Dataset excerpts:

+ + + + +

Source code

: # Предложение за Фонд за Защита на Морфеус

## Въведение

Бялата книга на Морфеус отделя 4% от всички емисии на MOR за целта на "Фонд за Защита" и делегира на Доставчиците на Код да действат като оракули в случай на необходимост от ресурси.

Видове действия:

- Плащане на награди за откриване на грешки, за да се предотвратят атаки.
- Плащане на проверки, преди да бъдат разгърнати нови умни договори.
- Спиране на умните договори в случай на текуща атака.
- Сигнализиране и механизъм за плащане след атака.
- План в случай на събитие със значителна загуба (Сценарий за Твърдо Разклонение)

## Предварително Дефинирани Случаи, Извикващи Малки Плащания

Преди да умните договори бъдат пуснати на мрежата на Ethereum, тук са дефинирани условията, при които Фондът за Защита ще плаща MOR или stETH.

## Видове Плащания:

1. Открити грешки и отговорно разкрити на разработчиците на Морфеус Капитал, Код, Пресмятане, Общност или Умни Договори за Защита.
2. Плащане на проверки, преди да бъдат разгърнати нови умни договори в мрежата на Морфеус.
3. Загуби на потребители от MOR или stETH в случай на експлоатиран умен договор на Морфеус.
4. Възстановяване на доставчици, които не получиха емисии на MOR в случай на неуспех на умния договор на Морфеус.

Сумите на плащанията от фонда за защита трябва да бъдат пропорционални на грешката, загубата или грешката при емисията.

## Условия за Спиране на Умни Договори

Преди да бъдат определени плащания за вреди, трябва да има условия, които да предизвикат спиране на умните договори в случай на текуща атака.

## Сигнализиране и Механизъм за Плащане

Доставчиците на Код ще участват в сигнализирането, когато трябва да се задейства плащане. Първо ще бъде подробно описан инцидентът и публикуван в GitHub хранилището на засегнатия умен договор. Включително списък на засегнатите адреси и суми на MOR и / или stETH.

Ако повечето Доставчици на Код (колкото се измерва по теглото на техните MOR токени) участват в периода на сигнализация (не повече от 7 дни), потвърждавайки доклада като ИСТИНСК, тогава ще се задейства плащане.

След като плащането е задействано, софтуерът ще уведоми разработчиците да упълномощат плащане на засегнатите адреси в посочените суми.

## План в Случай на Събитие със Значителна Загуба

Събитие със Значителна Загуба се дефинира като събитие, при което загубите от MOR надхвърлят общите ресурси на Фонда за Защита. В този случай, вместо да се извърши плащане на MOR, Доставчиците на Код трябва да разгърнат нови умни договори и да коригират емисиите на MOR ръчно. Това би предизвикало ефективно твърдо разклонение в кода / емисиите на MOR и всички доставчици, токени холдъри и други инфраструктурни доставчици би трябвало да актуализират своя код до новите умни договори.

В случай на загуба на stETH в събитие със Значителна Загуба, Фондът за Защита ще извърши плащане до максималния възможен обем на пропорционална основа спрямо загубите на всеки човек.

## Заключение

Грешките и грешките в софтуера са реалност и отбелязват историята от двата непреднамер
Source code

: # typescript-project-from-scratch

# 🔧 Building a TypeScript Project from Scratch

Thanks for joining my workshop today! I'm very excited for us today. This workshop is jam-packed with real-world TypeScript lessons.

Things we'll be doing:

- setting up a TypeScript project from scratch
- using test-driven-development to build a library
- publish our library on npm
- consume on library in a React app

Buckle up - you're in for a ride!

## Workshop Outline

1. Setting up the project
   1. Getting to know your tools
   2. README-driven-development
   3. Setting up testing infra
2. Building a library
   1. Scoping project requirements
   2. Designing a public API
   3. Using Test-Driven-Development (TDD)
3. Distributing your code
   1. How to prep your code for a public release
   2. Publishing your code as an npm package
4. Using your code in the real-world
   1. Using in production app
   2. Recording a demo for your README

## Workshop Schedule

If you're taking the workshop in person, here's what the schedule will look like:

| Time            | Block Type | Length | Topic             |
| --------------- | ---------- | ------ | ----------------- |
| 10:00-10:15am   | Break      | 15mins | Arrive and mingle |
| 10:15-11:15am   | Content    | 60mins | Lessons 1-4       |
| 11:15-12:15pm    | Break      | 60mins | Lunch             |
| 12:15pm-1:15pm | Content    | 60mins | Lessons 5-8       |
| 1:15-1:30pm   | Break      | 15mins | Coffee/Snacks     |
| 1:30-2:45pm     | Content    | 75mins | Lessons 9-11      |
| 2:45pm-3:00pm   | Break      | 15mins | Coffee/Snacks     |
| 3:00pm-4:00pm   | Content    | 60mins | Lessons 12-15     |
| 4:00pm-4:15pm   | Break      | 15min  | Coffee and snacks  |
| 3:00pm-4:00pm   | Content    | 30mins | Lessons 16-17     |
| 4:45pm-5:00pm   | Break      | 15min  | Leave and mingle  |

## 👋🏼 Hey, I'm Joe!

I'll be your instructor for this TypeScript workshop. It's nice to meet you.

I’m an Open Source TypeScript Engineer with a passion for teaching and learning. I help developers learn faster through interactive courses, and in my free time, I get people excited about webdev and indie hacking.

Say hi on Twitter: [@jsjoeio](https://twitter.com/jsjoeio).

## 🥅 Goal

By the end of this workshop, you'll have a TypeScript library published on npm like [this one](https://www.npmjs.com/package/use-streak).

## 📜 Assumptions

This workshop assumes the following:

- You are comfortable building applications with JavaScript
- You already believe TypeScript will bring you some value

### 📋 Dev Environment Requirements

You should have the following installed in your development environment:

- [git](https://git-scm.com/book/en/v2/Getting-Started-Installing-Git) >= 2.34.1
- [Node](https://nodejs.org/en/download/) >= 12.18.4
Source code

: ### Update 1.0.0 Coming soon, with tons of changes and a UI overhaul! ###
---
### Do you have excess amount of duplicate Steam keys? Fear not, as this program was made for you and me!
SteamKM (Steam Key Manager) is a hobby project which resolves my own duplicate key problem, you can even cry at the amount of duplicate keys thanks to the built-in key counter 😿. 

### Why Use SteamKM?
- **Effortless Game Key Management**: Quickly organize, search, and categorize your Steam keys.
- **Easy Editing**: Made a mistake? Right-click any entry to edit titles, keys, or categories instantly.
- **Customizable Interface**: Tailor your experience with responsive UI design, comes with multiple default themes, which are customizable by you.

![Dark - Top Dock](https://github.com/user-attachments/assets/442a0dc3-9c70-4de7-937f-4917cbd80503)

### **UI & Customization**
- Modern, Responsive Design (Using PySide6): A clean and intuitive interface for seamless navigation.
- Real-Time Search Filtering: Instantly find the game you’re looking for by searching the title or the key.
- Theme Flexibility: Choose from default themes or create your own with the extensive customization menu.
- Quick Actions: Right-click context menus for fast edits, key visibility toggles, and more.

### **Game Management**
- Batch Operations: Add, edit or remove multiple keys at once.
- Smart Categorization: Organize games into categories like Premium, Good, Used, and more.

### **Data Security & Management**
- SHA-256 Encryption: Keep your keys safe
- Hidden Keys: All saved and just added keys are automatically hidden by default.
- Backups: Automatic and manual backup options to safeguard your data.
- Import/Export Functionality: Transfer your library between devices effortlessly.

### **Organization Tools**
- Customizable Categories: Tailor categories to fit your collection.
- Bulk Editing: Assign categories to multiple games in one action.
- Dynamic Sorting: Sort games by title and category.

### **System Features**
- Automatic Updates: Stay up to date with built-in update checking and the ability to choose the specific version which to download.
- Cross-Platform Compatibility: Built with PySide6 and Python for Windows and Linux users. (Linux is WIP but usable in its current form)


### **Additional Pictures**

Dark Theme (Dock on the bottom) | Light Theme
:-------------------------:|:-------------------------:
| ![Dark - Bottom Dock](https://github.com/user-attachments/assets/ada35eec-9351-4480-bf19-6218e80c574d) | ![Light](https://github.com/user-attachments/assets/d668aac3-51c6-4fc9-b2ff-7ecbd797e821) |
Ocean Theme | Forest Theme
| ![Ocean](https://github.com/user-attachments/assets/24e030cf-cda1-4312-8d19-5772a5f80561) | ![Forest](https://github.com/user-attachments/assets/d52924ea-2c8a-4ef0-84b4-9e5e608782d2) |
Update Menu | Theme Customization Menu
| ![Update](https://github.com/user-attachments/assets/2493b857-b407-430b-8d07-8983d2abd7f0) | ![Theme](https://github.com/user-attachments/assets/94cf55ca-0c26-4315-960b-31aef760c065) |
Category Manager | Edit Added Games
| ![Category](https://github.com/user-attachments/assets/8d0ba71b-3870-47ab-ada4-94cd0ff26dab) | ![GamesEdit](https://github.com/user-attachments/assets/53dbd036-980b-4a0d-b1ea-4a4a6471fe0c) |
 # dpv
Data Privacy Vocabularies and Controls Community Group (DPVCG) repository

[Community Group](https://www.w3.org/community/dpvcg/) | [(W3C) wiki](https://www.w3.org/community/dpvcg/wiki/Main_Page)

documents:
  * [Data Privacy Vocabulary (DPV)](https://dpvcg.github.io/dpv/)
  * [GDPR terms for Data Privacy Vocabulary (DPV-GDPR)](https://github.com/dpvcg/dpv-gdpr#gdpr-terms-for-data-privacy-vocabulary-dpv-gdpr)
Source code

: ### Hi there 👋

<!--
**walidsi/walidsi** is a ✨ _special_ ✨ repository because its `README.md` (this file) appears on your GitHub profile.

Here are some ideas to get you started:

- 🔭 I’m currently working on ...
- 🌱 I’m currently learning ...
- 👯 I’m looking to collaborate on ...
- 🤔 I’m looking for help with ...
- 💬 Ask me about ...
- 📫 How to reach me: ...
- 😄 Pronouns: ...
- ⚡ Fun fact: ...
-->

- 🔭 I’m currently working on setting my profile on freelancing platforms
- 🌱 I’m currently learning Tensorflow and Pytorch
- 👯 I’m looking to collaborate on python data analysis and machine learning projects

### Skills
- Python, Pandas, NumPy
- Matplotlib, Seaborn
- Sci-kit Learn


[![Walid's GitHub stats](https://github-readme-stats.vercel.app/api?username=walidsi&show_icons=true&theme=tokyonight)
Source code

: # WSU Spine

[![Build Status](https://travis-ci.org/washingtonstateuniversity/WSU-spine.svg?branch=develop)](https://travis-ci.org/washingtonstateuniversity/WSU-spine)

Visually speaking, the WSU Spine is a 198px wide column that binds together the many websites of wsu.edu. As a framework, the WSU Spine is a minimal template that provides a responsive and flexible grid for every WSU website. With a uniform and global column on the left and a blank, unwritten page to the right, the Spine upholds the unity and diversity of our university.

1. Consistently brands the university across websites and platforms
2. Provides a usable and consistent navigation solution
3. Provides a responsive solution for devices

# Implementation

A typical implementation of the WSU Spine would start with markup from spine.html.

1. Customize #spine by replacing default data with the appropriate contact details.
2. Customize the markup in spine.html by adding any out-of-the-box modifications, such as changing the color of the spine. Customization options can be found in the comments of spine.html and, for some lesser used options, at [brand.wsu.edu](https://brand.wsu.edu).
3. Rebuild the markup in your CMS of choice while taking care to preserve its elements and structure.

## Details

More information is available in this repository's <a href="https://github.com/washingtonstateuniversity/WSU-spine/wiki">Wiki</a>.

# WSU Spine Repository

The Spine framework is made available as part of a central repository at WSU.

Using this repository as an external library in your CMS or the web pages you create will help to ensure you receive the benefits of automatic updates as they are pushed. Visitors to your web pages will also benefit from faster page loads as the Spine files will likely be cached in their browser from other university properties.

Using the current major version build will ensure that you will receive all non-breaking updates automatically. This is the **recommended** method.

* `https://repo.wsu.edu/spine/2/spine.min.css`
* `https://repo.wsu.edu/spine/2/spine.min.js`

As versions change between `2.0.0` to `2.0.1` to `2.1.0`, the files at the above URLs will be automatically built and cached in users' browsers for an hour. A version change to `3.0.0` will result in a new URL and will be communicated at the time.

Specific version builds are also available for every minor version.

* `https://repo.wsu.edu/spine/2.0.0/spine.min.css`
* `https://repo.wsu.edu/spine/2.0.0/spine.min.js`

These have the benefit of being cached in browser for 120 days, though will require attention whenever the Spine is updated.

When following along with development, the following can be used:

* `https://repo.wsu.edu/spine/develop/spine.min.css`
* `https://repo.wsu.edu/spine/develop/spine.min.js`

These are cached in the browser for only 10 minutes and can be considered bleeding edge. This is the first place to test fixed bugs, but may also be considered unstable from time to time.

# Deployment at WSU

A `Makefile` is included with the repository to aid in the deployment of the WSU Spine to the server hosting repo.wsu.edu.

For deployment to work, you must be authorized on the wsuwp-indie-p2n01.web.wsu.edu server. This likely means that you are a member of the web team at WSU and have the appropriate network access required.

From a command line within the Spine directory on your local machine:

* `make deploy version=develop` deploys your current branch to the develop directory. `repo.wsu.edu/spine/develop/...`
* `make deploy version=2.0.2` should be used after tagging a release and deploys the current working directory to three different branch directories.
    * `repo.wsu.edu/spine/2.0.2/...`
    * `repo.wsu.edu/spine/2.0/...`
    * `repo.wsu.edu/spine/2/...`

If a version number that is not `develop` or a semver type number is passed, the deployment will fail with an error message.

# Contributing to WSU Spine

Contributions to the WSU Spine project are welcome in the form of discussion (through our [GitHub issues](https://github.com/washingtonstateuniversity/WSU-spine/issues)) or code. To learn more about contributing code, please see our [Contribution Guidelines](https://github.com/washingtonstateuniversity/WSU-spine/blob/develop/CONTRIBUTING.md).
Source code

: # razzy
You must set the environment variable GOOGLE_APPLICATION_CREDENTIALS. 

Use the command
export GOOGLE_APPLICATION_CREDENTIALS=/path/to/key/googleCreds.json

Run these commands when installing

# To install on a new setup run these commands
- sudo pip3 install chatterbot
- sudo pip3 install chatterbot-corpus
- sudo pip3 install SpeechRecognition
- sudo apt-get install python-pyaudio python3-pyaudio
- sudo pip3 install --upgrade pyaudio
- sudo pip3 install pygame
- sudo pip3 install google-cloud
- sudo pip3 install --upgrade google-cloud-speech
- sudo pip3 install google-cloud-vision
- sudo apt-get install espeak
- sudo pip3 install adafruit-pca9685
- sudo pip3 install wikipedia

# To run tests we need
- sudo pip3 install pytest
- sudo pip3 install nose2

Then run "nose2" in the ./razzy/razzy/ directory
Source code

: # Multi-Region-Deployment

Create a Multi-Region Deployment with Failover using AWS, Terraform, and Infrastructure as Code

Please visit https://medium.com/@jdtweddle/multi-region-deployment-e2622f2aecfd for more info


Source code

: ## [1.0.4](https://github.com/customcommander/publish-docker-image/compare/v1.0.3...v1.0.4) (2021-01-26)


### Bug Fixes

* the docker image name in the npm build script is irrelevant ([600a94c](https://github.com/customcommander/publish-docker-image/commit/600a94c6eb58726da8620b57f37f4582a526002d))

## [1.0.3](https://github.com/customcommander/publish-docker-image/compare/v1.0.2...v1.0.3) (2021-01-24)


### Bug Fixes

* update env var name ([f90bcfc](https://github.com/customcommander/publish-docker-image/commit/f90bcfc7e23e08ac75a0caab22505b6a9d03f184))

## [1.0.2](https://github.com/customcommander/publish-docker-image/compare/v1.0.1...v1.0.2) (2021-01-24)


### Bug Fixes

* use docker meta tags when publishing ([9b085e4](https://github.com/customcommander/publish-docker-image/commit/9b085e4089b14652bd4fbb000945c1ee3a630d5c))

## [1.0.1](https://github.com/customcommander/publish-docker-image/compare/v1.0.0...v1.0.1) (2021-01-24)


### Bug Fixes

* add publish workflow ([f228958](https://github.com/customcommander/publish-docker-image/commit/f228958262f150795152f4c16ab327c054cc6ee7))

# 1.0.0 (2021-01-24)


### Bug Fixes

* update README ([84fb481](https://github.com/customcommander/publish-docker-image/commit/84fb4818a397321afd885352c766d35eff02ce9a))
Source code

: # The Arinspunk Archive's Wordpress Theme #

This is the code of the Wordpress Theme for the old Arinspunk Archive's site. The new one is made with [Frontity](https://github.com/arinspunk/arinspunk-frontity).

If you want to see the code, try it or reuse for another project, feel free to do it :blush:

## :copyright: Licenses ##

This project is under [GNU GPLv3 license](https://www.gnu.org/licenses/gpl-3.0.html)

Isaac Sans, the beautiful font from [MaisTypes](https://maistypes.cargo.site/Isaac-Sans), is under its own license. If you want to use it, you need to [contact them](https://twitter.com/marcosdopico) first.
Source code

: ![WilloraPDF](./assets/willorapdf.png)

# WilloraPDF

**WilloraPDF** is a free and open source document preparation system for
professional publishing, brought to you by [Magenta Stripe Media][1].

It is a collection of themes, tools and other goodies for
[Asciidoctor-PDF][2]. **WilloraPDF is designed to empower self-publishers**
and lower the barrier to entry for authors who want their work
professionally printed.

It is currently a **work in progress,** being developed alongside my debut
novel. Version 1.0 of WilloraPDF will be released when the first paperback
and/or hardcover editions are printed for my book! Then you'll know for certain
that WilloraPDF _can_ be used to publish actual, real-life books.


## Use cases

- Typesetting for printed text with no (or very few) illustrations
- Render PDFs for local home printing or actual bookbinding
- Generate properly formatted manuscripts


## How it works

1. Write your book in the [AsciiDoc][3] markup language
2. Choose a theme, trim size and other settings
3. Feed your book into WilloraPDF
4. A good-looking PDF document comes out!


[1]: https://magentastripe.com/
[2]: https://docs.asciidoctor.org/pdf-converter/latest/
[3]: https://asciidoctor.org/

+ + + + +

TASK TO CARRY OUT:
In the data above, start at the line that has "1. Открити грешки", stop after the line that has "Доставчиците на Код ще", and print every line in between exactly as it stands.

ANSWER TO THIS PROBLEM:
1. Открити грешки и отговорно разкрити на разработчиците на Морфеус Капитал, Код, Пресмятане, Общност или Умни Договори за Защита.
2. Плащане на проверки, преди да бъдат разгърнати нови умни договори в мрежата на Морфеус.
3. Загуби на потребители от MOR или stETH в случай на експлоатиран умен договор на Морфеус.
4. Възстановяване на доставчици, които не получиха емисии на MOR в случай на неуспех на умния договор на Морфеус.

Сумите на плащанията от фонда за защита трябва да бъдат пропорционални на грешката, загубата или грешката при емисията.

## Условия за Спиране на Умни Договори

Преди да бъдат определени плащания за вреди, трябва да има условия, които да предизвикат спиране на умните договори в случай на текуща атака.

## Сигнализиране и Механизъм за Плащане

Доставчиците на Код ще участват в сигнализирането, когато трябва да се задейства плащане. Първо ще бъде подробно описан инцидентът и публикуван в GitHub хранилището на засегнатия умен договор. Включително списък на засегнатите адреси и суми на MOR и / или stETH.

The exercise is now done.